═══ Supplied records ═══
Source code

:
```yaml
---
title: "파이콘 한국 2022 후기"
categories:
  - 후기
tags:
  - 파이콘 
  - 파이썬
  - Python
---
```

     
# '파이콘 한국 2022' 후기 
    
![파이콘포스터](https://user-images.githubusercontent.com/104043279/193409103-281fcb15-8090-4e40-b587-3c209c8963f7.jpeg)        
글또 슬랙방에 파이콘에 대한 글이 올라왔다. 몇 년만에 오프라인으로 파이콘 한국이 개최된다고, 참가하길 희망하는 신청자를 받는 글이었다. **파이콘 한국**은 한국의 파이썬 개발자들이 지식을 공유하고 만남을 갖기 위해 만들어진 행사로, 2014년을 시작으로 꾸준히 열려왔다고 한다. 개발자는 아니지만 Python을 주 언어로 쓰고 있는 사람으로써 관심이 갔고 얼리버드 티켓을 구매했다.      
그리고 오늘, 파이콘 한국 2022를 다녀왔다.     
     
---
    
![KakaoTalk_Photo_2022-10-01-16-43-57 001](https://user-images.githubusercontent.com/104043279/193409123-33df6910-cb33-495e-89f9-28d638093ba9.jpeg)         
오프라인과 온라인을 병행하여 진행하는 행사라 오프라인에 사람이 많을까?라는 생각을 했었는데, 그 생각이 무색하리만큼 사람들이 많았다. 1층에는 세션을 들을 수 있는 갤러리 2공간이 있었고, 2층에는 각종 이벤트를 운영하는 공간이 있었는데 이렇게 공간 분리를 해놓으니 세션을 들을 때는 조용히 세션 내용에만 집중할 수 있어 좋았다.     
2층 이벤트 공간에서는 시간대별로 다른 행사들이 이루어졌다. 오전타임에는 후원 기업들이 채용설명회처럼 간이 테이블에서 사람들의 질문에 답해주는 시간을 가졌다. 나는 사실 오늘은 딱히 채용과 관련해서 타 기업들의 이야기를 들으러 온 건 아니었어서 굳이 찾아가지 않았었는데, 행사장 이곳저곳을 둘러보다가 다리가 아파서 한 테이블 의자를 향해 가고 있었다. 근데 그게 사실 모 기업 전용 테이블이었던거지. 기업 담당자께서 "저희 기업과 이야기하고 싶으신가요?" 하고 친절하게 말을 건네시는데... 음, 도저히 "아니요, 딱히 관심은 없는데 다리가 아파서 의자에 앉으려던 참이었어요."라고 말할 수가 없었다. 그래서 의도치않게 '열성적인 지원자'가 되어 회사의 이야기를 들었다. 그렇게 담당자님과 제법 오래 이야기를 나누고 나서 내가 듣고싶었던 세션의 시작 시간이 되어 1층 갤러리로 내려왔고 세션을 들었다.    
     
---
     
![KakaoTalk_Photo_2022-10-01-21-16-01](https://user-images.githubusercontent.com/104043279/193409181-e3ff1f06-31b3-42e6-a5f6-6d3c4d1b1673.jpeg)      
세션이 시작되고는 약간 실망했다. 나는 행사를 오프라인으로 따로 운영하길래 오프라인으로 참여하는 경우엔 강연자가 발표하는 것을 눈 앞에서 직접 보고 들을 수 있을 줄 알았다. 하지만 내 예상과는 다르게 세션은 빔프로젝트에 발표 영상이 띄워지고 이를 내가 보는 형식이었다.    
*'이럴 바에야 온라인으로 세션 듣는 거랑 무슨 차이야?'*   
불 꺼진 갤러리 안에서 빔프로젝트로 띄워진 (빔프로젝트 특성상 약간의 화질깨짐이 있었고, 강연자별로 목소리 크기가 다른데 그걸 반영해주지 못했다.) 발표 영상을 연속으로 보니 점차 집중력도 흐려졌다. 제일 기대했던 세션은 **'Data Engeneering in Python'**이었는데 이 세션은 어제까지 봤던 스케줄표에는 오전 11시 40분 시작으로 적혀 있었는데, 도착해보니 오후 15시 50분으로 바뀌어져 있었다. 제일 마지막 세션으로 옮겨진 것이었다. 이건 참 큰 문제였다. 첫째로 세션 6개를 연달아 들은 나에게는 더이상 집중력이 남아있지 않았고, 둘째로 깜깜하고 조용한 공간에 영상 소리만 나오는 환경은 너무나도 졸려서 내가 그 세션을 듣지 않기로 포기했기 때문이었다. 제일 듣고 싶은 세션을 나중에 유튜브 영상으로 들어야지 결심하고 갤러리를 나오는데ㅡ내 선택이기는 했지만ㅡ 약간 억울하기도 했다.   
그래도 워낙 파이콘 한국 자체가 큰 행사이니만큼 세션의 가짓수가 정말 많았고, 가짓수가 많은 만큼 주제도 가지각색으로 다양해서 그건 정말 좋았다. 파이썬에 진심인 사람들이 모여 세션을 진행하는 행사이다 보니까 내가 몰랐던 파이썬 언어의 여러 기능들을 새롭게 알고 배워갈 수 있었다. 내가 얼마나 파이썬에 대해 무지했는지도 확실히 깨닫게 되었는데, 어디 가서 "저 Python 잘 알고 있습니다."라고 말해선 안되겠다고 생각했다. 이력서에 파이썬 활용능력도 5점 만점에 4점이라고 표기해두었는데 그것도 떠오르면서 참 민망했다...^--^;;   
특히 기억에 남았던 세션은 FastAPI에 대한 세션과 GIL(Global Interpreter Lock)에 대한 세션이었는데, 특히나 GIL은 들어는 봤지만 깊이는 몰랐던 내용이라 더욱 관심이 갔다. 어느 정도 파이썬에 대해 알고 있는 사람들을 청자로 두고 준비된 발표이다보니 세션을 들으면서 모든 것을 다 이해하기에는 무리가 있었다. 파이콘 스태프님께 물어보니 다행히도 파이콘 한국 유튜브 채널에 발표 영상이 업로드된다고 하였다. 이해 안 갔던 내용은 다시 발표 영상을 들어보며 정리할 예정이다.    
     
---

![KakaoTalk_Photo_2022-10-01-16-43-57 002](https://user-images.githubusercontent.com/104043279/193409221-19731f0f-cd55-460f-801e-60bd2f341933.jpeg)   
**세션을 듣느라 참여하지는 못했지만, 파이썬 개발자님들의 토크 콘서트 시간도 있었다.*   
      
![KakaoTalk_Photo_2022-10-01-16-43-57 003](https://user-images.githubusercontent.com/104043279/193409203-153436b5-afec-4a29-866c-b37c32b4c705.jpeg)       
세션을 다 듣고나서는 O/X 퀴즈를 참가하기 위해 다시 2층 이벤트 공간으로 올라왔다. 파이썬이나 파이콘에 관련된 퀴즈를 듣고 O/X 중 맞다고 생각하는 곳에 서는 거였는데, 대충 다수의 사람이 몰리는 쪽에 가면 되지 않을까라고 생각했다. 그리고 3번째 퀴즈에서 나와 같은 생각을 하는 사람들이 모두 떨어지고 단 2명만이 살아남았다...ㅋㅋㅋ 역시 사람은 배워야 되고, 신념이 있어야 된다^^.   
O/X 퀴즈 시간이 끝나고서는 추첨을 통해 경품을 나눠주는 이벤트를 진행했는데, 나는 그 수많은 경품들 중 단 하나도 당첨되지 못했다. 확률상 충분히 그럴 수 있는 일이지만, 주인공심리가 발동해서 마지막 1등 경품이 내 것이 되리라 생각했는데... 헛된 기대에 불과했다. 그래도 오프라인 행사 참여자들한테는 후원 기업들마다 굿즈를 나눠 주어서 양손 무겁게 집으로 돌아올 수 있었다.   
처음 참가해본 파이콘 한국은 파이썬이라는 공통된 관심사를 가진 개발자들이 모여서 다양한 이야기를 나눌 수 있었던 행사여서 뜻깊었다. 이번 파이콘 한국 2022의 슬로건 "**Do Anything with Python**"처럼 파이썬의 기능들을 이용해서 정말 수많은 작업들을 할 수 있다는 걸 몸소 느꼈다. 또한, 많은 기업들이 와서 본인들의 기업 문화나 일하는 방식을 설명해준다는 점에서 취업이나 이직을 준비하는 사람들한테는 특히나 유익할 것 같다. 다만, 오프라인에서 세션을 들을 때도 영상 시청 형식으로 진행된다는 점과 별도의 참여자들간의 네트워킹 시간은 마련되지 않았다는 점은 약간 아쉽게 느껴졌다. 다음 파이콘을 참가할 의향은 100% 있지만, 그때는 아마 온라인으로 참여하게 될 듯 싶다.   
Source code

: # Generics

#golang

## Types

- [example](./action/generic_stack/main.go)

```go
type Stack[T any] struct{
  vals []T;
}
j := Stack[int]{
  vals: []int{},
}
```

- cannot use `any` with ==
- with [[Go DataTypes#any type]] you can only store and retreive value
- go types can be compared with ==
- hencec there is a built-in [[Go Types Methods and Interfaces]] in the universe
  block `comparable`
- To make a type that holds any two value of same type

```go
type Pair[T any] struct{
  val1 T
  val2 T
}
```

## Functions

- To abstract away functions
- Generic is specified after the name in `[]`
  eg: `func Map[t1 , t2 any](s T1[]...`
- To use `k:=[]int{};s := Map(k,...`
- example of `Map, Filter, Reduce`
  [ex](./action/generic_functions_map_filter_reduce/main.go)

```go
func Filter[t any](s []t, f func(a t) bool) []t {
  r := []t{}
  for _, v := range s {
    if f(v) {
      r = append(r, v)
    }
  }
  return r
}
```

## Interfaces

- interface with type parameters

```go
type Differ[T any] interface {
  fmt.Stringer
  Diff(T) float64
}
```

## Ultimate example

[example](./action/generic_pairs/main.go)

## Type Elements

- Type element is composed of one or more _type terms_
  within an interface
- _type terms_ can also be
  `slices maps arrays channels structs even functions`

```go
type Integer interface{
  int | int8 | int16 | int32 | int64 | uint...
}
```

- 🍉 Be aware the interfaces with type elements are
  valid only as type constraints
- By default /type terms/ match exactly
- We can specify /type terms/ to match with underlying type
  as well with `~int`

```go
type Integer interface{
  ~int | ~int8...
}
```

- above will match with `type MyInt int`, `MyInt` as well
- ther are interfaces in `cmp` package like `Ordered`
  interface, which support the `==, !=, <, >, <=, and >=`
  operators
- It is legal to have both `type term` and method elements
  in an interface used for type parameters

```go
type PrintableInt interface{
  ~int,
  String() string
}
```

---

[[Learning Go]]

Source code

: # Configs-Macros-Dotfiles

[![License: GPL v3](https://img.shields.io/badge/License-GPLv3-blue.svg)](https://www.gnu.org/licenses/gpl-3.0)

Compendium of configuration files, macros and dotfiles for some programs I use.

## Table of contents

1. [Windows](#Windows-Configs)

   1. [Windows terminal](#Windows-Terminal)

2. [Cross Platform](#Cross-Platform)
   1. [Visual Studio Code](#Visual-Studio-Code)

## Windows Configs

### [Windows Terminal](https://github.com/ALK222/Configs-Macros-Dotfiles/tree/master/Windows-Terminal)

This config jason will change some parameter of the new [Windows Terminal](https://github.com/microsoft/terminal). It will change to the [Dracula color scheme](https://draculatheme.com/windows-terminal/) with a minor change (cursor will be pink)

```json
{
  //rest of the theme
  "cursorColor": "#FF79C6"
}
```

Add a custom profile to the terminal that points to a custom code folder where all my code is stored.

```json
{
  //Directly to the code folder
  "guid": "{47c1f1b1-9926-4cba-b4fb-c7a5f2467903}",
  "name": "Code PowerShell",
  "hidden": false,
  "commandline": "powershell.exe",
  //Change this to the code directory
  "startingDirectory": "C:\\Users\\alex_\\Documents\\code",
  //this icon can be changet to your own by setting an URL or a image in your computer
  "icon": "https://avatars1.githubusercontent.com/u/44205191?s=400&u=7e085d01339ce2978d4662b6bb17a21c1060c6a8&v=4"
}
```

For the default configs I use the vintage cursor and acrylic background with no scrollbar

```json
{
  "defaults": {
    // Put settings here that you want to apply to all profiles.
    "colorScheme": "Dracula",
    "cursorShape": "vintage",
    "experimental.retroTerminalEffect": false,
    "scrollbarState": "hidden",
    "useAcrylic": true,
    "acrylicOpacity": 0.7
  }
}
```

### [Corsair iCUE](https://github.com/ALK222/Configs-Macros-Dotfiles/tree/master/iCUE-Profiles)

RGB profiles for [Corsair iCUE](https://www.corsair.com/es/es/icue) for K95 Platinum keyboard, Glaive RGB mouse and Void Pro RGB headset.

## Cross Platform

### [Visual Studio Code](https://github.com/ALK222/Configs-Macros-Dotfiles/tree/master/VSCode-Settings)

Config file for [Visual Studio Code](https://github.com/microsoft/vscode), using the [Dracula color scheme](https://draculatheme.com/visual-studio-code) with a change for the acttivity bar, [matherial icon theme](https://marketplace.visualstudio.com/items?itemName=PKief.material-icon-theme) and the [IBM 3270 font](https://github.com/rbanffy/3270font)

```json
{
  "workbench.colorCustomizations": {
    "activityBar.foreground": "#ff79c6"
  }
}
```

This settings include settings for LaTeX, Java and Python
═══
> **What to do**: Lines from the one containing "RGB profiles for" to the last line above, both included: copy these exactly and write nothing else.

> **Result below**:
RGB profiles for [Corsair iCUE](https://www.corsair.com/es/es/icue) for K95 Platinum keyboard, Glaive RGB mouse and Void Pro RGB headset.

## Cross Platform

### [Visual Studio Code](https://github.com/ALK222/Configs-Macros-Dotfiles/tree/master/VSCode-Settings)

Config file for [Visual Studio Code](https://github.com/microsoft/vscode), using the [Dracula color scheme](https://draculatheme.com/visual-studio-code) with a change for the acttivity bar, [matherial icon theme](https://marketplace.visualstudio.com/items?itemName=PKief.material-icon-theme) and the [IBM 3270 font](https://github.com/rbanffy/3270font)

```json
{
  "workbench.colorCustomizations": {
    "activityBar.foreground": "#ff79c6"
  }
}
```

This settings include settings for LaTeX, Java and Python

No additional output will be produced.